Generation of Turbulence in a RCEM Towards Engine Relevant Conditions for Premixed Combustion Based on CFD and PIV Investigations

Paper #:
  • 2017-24-0043

Published:
  • 2017-09-04
Abstract:
The interaction of turbulent premixed methane combustion with the surrounding flow field can be studied using optically accessible test rigs such as a rapid compression expansion machine (RCEM). The high flexibility offered by such a machine allows its operation at various thermochemical conditions at ignition. However, limitations inherent to such test rigs due to the absence of an intake stroke do not allow turbulence production as found in IC-engines. Hence, means to introduce turbulence have to be implemented and the relevant turbulence quantities have to be identified in order to enable comparability with engine relevant conditions.
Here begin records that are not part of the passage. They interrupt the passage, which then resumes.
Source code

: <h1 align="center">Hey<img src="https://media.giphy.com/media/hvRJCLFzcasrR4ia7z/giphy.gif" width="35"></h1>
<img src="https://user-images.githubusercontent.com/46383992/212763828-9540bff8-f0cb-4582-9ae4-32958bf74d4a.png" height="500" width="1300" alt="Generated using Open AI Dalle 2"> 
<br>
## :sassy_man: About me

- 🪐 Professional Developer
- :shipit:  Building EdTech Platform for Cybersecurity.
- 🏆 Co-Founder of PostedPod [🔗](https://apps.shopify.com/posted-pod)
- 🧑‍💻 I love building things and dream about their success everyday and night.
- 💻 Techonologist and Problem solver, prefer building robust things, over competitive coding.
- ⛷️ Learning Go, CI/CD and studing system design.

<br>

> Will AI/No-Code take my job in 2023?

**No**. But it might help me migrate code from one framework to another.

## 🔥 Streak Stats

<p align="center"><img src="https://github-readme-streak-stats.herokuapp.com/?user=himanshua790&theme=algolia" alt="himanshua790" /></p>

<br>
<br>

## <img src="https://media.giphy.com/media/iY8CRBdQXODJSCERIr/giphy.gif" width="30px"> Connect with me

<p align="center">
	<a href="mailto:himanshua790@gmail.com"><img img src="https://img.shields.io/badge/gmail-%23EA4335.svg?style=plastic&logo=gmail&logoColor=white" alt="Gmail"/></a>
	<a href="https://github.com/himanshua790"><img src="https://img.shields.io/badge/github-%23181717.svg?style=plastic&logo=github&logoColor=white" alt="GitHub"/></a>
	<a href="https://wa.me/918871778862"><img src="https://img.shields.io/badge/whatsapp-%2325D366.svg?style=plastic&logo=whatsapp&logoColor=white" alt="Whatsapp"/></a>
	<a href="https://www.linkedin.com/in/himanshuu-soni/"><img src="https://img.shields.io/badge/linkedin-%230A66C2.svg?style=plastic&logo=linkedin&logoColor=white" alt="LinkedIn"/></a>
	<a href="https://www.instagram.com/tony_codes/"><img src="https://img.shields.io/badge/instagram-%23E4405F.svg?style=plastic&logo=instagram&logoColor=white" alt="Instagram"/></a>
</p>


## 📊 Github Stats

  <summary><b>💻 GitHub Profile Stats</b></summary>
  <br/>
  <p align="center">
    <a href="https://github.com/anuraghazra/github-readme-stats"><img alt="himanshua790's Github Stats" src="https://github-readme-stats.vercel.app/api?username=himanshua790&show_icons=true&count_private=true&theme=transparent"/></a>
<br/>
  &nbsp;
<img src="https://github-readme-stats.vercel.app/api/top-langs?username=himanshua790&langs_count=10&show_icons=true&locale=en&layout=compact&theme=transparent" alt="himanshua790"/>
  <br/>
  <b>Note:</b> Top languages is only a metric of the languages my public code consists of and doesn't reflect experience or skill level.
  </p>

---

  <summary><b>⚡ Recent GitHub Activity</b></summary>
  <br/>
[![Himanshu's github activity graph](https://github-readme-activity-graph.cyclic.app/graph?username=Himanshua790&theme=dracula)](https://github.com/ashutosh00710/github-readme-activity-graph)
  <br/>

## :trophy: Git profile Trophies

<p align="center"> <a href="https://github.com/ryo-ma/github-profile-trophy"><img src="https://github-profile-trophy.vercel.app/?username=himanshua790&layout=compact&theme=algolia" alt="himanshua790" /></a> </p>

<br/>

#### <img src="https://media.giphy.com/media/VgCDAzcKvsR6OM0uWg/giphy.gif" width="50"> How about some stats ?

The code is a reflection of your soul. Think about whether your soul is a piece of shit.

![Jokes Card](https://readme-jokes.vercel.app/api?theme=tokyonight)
A dedicated high-pressure direct injection of air at the beginning of the compression phase is considered as a measure to generate adjustable turbulence intensities at ignition timing and during the early flame propagation. Based on former engine measurements and corresponding CFD simulations [1], the regime of relevant operating conditions in terms of velocity and length scale ratios in the Borghi diagram was derived for the RCEM. The main goal of this study is to compare experimental flow field data with CFD simulations in order to validate (1) this approach as a tool to reproduce engine relevant conditions and (2) the numerical treatment of the involved processes. For this purpose, the under expanded jet of the angled single-orifice injector was experimentally and numerically assessed first in a constant volume setup and thereafter under transient conditions (moving piston). Schlieren imaging of the Mach disc location and temporally resolved PIV measurements around the spark plug were conducted to deduce the characteristics of the injection and the resulting tumbling air motion respectively. Numerical simulations were in agreement with the experimentally measured flow field. It has been shown that this approach allows the reproduction of the velocity and length scale ratios as found in the engine under consideration. 1. Koch, J., Xu, G., Wright, Y., Boulouchos, K. et al., "Comparison and Sensitivity Analysis of Turbulent Flame Speed Closures in the RANS G-Equation Context for Two Distinct Engines," SAE Int. J. Engines 9(4):2091-2106, 2016, doi:10.4271/2016-01-2236.